Rev. Donald J. Harrington’s decision to retire as President of the University has not diminished the University faculty’s pursuit for transparency concerning the Board of Trustees’ ongoing investigation involving the roles of Harrington and his chief of staff, Robert Wile, in the Cecilia Chang embezzlement scandal.

Several of the 66 faculty members who attached their name to a letter directed to the Board of Trustees last month requesting openness regarding its independent review of the alleged financial improprieties told the Torch they still stand by that message.

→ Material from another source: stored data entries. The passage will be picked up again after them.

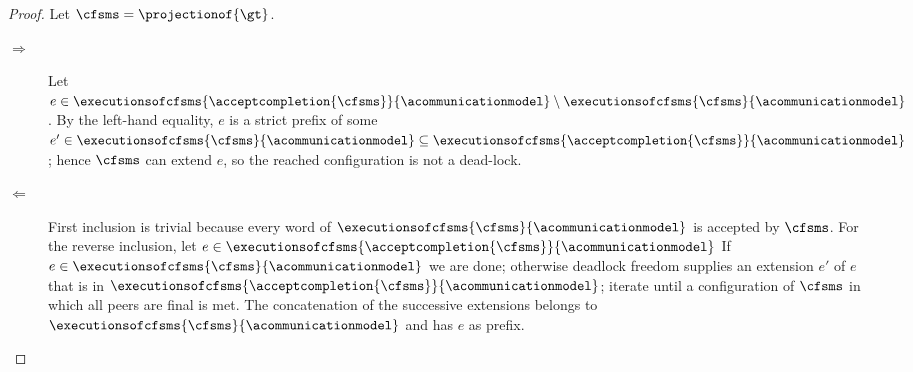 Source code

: \begin{proof}
    Let $\cfsms=\projectionof{\gt}$.
    \begin{description}
        \item[$\Rightarrow$]
            Let $e\in\executionsofcfsms{\acceptcompletion{\cfsms}}{\acommunicationmodel}\setminus \executionsofcfsms{\cfsms}{\acommunicationmodel}$.
            By the left-hand equality, $e$ is a strict prefix of some
            $e' \in \executionsofcfsms{\cfsms}{\acommunicationmodel} \subseteq \executionsofcfsms{\acceptcompletion{\cfsms}}{\acommunicationmodel}$;
            hence $\cfsms$ can extend $e$, so the reached configuration is not a dead-lock.
        \item[$\Leftarrow$]
            First inclusion is trivial because every word of $\executionsofcfsms{\cfsms}{\acommunicationmodel}$ is accepted by $\cfsms$.
            For the reverse inclusion, let $e\in\executionsofcfsms{\acceptcompletion{\cfsms}}{\acommunicationmodel}$
            If $e\in \executionsofcfsms{\cfsms}{\acommunicationmodel}$ we are done; otherwise deadlock freedom supplies an extension $e'$ of $e$ that is in
             $\executionsofcfsms{\acceptcompletion{\cfsms}}{\acommunicationmodel}$; iterate until a configuration of $\cfsms$ in which all peers are final is met. 
            The concatenation of the successive extensions belongs to $\executionsofcfsms{\cfsms}{\acommunicationmodel}$ and has $e$ as prefix.
    \end{description}
\end{proof} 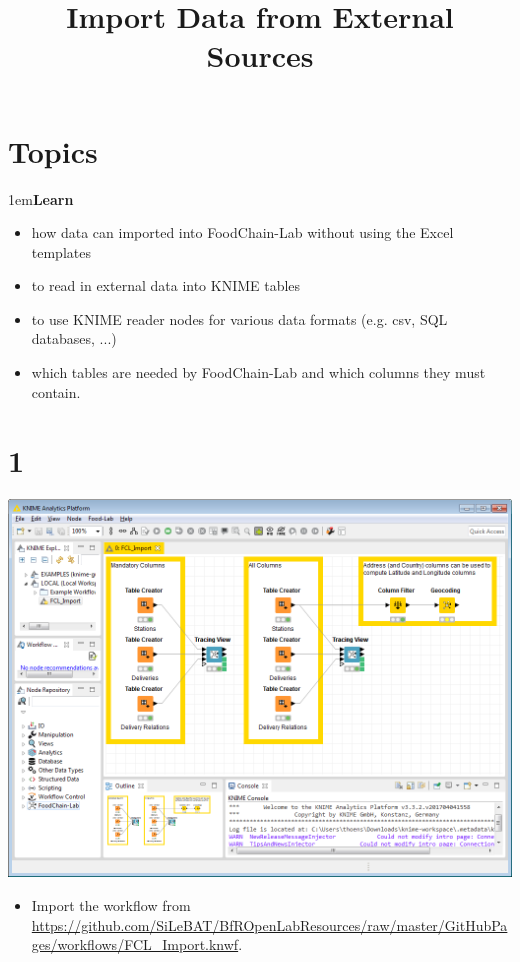 \documentclass[10pt]{beamer}
\title{Import Data from External Sources}
\date{}
\begin{document}
\maketitle

\section{Topics}
\begin{frame}
\leftskip1em\textbf{Learn}
	\begin{itemize}
		\item how data can imported into FoodChain-Lab without using the Excel templates
		\item to read in external data into KNIME tables
		\item to use KNIME reader nodes for various data formats (e.g. csv, SQL databases, ...)
		\item which tables are needed by FoodChain-Lab and which columns they must contain.
	\end{itemize}
\end{frame}

\section{1}
\begin{frame}
	\begin{center}
  		\includegraphics[height=0.6\textheight]{1.png}
	\end{center}
	\begin{itemize}
		\item Import the workflow from \url{https://github.com/SiLeBAT/BfROpenLabResources/raw/master/GitHubPages/workflows/FCL_Import.knwf}.
	\end{itemize}
\end{frame}
\end{document}
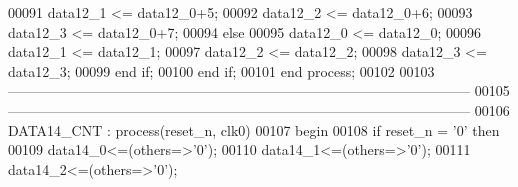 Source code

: \begin{DoxyCode}
00091             \textcolor{vhdlchar}{data12_1} \textcolor{vhdlchar}{<=} \textcolor{vhdlchar}{data12_0}\textcolor{vhdlchar}{+}\textcolor{vhdllogic}{}\textcolor{vhdllogic}{5};
00092             \textcolor{vhdlchar}{data12_2} \textcolor{vhdlchar}{<=} \textcolor{vhdlchar}{data12_0}\textcolor{vhdlchar}{+}\textcolor{vhdllogic}{}\textcolor{vhdllogic}{6};
00093             \textcolor{vhdlchar}{data12_3} \textcolor{vhdlchar}{<=} \textcolor{vhdlchar}{data12_0}\textcolor{vhdlchar}{+}\textcolor{vhdllogic}{}\textcolor{vhdllogic}{7}; 
00094          \textcolor{keywordflow}{else} 
00095             \textcolor{vhdlchar}{data12_0} \textcolor{vhdlchar}{<=} \textcolor{vhdlchar}{data12_0};
00096             \textcolor{vhdlchar}{data12_1} \textcolor{vhdlchar}{<=} \textcolor{vhdlchar}{data12_1};
00097             \textcolor{vhdlchar}{data12_2} \textcolor{vhdlchar}{<=} \textcolor{vhdlchar}{data12_2};
00098             \textcolor{vhdlchar}{data12_3} \textcolor{vhdlchar}{<=} \textcolor{vhdlchar}{data12_3}; 
00099          \textcolor{keywordflow}{end} \textcolor{keywordflow}{if};
00100       \textcolor{keywordflow}{end} \textcolor{keywordflow}{if};
00101    \textcolor{keywordflow}{end} \textcolor{keywordflow}{process};
00102    
00103 \textcolor{keyword}{   ---------------------------------------------------------------------------------------------------}
00105 \textcolor{keyword}{   ---------------------------------------------------------------------------------------------------}
00106    DATA14\_CNT : \textcolor{keywordflow}{process}(reset_n, clk0)
00107 \textcolor{vhdlkeyword}{   begin}
00108       \textcolor{keywordflow}{if} \textcolor{vhdlchar}{reset_n} \textcolor{vhdlchar}{=} \textcolor{vhdlchar}{'}\textcolor{vhdllogic}{}\textcolor{vhdllogic}{0}\textcolor{vhdlchar}{'} \textcolor{keywordflow}{then} 
00109          \textcolor{vhdlchar}{data14_0}\textcolor{vhdlchar}{<=}\textcolor{vhdlchar}{(}\textcolor{keywordflow}{others}\textcolor{vhdlchar}{=}\textcolor{vhdlchar}{>}\textcolor{vhdlchar}{'}\textcolor{vhdllogic}{}\textcolor{vhdllogic}{0}\textcolor{vhdlchar}{'}\textcolor{vhdlchar}{)};
00110          \textcolor{vhdlchar}{data14_1}\textcolor{vhdlchar}{<=}\textcolor{vhdlchar}{(}\textcolor{keywordflow}{others}\textcolor{vhdlchar}{=}\textcolor{vhdlchar}{>}\textcolor{vhdlchar}{'}\textcolor{vhdllogic}{}\textcolor{vhdllogic}{0}\textcolor{vhdlchar}{'}\textcolor{vhdlchar}{)};
00111          \textcolor{vhdlchar}{data14_2}\textcolor{vhdlchar}{<=}\textcolor{vhdlchar}{(}\textcolor{keywordflow}{others}\textcolor{vhdlchar}{=}\textcolor{vhdlchar}{>}\textcolor{vhdlchar}{'}\textcolor{vhdllogic}{}\textcolor{vhdllogic}{0}\textcolor{vhdlchar}{'}\textcolor{vhdlchar}{)};

\end{DoxyCode}
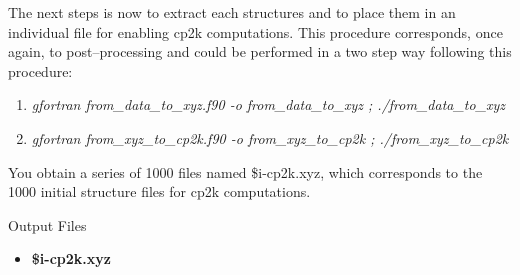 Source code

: \documentclass[12pt]{article}
\begin{document}
The next steps is now to extract each structures and to place them in an individual file for enabling cp2k computations. This procedure corresponds, once again, to post--processing and could be performed in a two step way following this procedure:
\begin{enumerate}
    \item \textit{gfortran from\_data\_to\_xyz.f90 -o from\_data\_to\_xyz ; ./from\_data\_to\_xyz}
    \item \textit{gfortran from\_xyz\_to\_cp2k.f90 -o from\_xyz\_to\_cp2k ; ./from\_xyz\_to\_cp2k}
\end{enumerate}
You obtain a series of 1000 files named \$i-cp2k.xyz, which corresponds to the 1000 initial structure files for cp2k computations.
\\
\begin{mybox3}{Output Files}
\begin{itemize}
    \item \textbf{\$i-cp2k.xyz}
\end{itemize}
\end{mybox3}
%
\end{document}
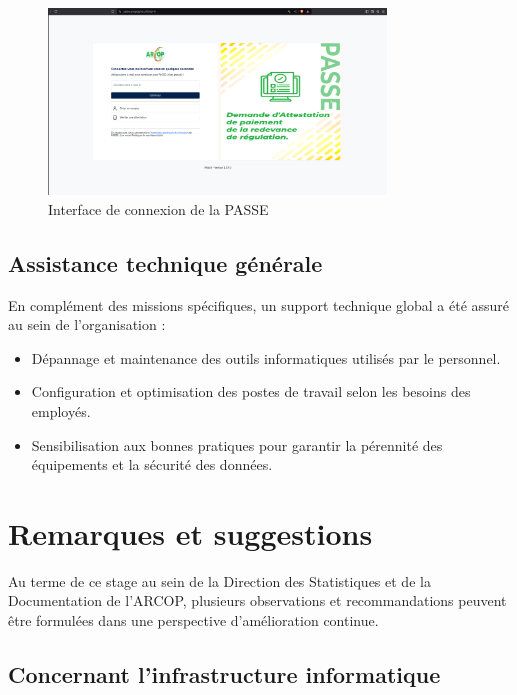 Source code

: \begin{figure}[H]
    \centering
    \includegraphics[width=0.8\textwidth]{images/passe/login.png}
    \caption{Interface de connexion de la \ac{PASSE}}
    \label{fig:interface-login_pass}
\end{figure}








\subsection{Assistance technique générale}
En complément des missions spécifiques, un support technique global a été assuré au sein de l’organisation :
\begin{itemize}
    \item Dépannage et maintenance des outils informatiques utilisés par le personnel.
    \item Configuration et optimisation des postes de travail selon les besoins des employés.
    \item Sensibilisation aux bonnes pratiques pour garantir la pérennité des équipements et la sécurité des données.
\end{itemize}
\section{Remarques et suggestions}

Au terme de ce stage au sein de la Direction des Statistiques et de la Documentation de l'ARCOP, plusieurs observations et recommandations peuvent être formulées dans une perspective d'amélioration continue.

\subsection{Concernant l'infrastructure informatique}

“I think transparency in this matter is of the utmost importance,” said Dr. Dolores Augustine, one of the five professors who created the letter. “The University should do everything it can to promote the trust of students, faculty and alumni.”

The letter was delivered to Harrington’s office on April 11.

The professors who spoke with the Torch in the wake of Harrington’s decision to retire signaled that their foremost concern hasn’t changed – they want clarity from the Board of Trustees’ investigation regarding all the events that led to the embezzlement trial of Cecilia Chang.

“I think we can respect Fr. Harrington’s desire to retire quietly at this point,” Dr. Jeffrey Kinkley, a professor of history, said. “The faculty is expecting to have some answers from the Board of Trustees about the whole situation that has developed.”

Dr. Gregory Maertz, a professor of English, said he is troubled by the prospect of Harrington’s retirement potentially allowing the Board of Trustees to terminate the investigation before it is completed. (A University spokesman declined to say what will become of the Board of Trustees’ investigation.)

“The only way we can prove any claims about the behavior of the Reverend Harrington or Rob Wile is if the whole report is released,” Maertz said. “There is concern that the University administration will take advantage of the Harrington/Wile resignations to sweep the whole matter under the rug.”

Dr. Robert Tillman, a professor of sociology, acknowledged that he is concerned with the possibility of the investigation being masked by Harrington’s decision to retire, but he made clear that one of the issues that he wanted the University to recognize is the culture that has defined St. John’s over the years.

“It appears to me that the problems go far beyond Fr. Harrington and reflect a much larger culture of corruption that has existed at St. John’s for some time,” he said. “I would hope that a thorough discussion of this culture and its origins would come out of the investigation. But I suspect that is asking too much.”

Maertz also shed light on what he believes has defined the University’s culture.

“It appears that under the leadership of the Reverend Harrington, there emerged a culture of theft at the highest level under the University administration,” he said.
The faculty members that spoke with the Torch also said that they have had little dialogue with the Board of Trustees since they submitted their letter seeking transparency.